But here’s what I do know: Jesus tells us that in this world we will have trouble (John 16:33). Some of us have somehow interpreted that verse to mean that in this world we will have an ever-growing level of comfort. We think this life is going to be easy. We think this life is going to be great. And we do so by throwing Jesus’ words to the ground, saying, “I deserve comfort.” But Jesus says, “No. You’re going to experience trouble.”

Why does God allow His children—His church—to experience persecution, pain and sorrow? Here’s the reason: Quite frankly, God isn’t as interested in your comfort as He is your Christ-likeness. He wanted to grow His church, to deepen and mature His church.
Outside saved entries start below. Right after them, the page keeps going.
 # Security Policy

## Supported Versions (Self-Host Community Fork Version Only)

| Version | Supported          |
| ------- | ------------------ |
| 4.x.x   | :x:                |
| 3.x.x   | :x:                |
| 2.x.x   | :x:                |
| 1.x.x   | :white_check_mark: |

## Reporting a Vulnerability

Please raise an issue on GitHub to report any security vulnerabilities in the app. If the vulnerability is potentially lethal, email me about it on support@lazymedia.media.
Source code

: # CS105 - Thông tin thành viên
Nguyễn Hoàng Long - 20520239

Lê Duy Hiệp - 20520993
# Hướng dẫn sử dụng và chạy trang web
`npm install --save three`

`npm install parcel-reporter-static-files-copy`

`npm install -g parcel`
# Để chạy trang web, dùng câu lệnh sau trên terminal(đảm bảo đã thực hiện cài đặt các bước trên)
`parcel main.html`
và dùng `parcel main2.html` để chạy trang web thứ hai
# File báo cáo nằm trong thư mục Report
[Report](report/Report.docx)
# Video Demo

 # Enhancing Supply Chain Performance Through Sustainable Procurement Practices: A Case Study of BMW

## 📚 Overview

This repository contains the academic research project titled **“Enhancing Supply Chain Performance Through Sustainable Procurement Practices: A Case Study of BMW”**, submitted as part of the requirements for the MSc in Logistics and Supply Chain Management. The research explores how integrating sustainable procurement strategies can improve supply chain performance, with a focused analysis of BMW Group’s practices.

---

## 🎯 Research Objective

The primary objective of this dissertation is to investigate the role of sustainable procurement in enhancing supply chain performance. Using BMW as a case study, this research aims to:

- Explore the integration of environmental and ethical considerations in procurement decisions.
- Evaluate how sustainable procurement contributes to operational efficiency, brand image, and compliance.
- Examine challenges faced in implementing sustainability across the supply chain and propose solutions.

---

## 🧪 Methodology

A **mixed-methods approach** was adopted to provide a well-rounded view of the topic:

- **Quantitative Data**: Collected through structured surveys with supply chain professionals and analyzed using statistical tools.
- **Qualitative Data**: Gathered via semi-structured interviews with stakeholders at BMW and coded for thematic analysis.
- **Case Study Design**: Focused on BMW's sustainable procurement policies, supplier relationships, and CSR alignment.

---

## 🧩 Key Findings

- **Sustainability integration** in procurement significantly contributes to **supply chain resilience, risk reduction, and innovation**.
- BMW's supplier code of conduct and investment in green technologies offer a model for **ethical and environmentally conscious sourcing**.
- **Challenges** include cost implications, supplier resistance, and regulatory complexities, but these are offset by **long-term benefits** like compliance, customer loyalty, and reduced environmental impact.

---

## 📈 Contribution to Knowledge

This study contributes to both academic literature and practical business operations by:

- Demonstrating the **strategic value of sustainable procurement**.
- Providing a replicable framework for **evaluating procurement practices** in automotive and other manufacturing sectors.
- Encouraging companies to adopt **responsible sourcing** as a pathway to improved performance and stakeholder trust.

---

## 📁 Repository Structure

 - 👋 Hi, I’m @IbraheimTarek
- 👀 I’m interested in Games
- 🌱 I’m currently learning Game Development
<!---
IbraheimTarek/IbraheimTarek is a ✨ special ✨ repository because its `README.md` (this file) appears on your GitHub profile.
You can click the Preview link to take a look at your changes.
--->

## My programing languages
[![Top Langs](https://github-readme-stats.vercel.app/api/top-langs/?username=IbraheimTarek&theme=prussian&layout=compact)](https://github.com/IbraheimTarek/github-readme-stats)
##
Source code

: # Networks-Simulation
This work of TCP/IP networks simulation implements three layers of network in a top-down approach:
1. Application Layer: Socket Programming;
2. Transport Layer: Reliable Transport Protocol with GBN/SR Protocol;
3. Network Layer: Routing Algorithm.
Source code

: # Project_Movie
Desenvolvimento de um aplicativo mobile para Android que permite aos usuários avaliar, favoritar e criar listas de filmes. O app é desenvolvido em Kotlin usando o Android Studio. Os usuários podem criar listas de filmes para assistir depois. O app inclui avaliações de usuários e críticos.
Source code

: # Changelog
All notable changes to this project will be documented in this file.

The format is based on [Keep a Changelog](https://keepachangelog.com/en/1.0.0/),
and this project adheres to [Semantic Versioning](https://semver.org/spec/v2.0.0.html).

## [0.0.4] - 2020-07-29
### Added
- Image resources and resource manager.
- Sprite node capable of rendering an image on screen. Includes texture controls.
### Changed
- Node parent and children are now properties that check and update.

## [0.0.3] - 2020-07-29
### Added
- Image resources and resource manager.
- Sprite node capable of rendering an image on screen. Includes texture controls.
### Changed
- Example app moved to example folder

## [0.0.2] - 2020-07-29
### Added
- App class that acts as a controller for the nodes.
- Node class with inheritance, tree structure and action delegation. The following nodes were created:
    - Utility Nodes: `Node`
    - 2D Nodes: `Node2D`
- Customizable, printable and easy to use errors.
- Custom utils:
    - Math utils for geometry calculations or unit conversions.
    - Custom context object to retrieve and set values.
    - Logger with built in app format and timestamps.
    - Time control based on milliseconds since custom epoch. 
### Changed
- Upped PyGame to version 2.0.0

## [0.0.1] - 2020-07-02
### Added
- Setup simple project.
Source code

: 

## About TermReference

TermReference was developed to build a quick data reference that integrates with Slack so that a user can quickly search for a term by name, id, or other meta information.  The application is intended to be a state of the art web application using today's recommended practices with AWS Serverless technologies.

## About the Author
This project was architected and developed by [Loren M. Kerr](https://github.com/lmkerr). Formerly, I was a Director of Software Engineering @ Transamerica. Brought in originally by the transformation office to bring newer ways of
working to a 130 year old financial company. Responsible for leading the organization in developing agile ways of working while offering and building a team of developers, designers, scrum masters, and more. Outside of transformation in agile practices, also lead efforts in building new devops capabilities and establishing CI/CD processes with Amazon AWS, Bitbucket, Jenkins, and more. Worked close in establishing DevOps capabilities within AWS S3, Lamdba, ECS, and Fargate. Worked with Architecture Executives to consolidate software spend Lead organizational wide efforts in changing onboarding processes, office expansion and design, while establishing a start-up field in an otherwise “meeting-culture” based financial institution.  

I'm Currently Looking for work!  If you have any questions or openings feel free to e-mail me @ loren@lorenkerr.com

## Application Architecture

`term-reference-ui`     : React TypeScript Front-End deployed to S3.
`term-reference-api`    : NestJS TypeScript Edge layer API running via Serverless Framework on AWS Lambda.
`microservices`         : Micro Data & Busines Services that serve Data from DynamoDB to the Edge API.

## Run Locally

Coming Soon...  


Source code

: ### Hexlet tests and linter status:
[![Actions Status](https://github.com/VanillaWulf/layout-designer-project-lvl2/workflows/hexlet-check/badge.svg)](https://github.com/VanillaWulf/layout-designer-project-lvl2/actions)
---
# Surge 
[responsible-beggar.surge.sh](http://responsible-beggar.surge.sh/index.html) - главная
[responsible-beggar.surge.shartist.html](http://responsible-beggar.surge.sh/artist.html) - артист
He wanted to make the church more like His Son. For this reason, He allowed persecution to come, so His people would have to bear that persecution and sorrow, learning what it means to rejoice in suffering. So God allowed this wolf named Saul to try to destroy the church. But as much as Saul tried, instead of destroying the church, he only deepened their resolve.

Yes, we’re often surprised when we have to suffer. Some of us are suffering today. We’re struggling with various issues,  asking God, “Why?” But I would encourage you to let go of your comfort and hold tight to Christ-likeness. God wants to build your character and your commitment. He wants to grow your courage. Let go of comfort and grab hold of the things Christ wants you to hang on to.

Sometimes we are surprised about whom we are called to serve.

Not only did God call the church to suffer under great persecution, there was also a change in whom they would be serving. Up to this point they had been serving their own people—their families and communities, the Jewish people. But then in Acts 8:4 we read, “Now those who were scattered went about preaching the word.” Driven out of Jerusalem, the people continued to spread the gospel. What a novel thing. Instead of giving up—instead of taking down the tent and calling it the end of the show—they kept going. They were simply relocated.

Notice where they go: “Philip went down to a city in Samaria and proclaimed to them the Christ.” You might say, “Samaria. That sounds like a nice place. That’s like going from Sugar Grove to Yorkville. That doesn’t sound too bad. Both have Culver’s. Both have Aldi. I mean, Sugar Grove could use a movie theater here. We’ve got McDonald’s. We’ve got a lot of the same stuff. They’re good people, right?”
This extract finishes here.